Incluso aquellos que se dirigen a Él para comprometerlo, los letrados y los fariseos, le llaman “Maestro” y le plantean cómo interpretar la Ley: “Maestro, esta mujer ha sido sorprendida en flagrante adulterio. La Ley de Moisés nos manda apedrear a las adúlteras: tú, ¿qué dices?” (Jn 8,4-5).
La respuesta de Jesús no niega la justicia. Como comenta San Agustín: “No dijo no sea apedreada, para que no pareciese que hablaba contra la Ley. Tampoco dijo sea apedreada, porque había venido, no a perder lo que había encontrado, sino a buscar lo que se había perdido. ¿Pues qué responderá? ‘El que entre vosotros esté sin pecado, tire contra ella la piedra el primero’. Esta es la voz de la justicia. Sea castigada la pecadora, pero no por los pecadores. Cúmplase la Ley, pero no por medio de los mismos que la quebrantan”.
Solamente Él, que era el único que estaba sin pecado, podría tirarle la primera piedra. Los demás, no: “Ellos, al oírlo, se fueron escabullendo uno a uno, empezando por los más viejos, hasta el último” (Jn 8,9). Y llega ese momento de gran intensidad donde se queda Jesús solo y la mujer, de pie, en medio. Quedan únicamente, como dice San Agustín, “la miseria y la misericordia”. Y añade el Obispo de Hipona: “Yo creo que aquella mujer se quedó aterrada, porque esperaba ser castigada por Aquél en quien no se podía encontrar culpa alguna”.

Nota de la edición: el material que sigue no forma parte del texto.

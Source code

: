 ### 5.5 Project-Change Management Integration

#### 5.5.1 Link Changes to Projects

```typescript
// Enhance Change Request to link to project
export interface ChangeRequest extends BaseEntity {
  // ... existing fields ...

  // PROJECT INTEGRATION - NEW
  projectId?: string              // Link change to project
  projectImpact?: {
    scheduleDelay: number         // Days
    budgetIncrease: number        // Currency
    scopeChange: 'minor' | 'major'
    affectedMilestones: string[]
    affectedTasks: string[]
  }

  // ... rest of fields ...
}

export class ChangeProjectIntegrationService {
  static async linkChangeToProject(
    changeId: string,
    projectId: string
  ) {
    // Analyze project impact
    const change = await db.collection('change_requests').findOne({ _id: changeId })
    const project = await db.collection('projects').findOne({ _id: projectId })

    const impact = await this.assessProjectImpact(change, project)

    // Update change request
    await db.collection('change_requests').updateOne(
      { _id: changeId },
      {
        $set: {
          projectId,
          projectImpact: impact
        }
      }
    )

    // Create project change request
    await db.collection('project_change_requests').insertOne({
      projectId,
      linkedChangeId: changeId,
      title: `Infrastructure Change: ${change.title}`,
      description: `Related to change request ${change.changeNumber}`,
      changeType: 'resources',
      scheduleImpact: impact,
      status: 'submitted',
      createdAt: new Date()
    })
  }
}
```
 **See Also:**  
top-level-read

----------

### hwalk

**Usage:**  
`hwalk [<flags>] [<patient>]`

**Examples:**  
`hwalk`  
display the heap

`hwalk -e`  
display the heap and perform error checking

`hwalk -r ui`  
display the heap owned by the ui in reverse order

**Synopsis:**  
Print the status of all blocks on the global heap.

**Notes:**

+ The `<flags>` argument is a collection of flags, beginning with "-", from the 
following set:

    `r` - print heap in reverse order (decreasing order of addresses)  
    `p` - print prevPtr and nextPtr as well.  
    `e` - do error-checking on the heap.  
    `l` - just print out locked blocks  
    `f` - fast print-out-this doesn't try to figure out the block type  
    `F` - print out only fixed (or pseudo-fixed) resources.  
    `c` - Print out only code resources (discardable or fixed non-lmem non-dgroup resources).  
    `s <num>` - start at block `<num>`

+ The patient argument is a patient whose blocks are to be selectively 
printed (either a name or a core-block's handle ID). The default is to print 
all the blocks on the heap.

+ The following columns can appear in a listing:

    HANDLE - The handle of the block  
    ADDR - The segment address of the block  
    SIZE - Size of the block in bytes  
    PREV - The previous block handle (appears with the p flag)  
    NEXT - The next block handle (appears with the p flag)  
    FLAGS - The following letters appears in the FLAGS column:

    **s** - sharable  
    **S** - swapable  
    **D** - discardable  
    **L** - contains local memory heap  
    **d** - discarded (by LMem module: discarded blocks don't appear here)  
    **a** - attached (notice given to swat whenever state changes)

Sin embargo, Jesús, que no puede negar la justicia, tiene, para la mujer, palabras de mansedumbre y de misericordia: “’Mujer, ¿dónde están tus acusadores?, ¿ninguno te ha condenado?’ Ella contestó: ‘Ninguno, Señor’. Jesús dijo: ‘Tampoco yo te condeno’”. Mientras que los pecadores dictaban sentencia de muerte, el Justo no condena. Se complace en perdonar, en absolver.
El Señor condena el pecado, pero absuelve al pecador. Jesús no disculpa la gravedad del adulterio, no dice que carezca de importancia, que sea lo mismo pecar que no pecar. Como observa San Agustín, no le dice: “vete, y vive como quieras; está segura que yo te libraré; yo te libraré del castigo y del infierno, aun cuando peques mucho". No. Le dice: “Anda, y en adelante no peques más”.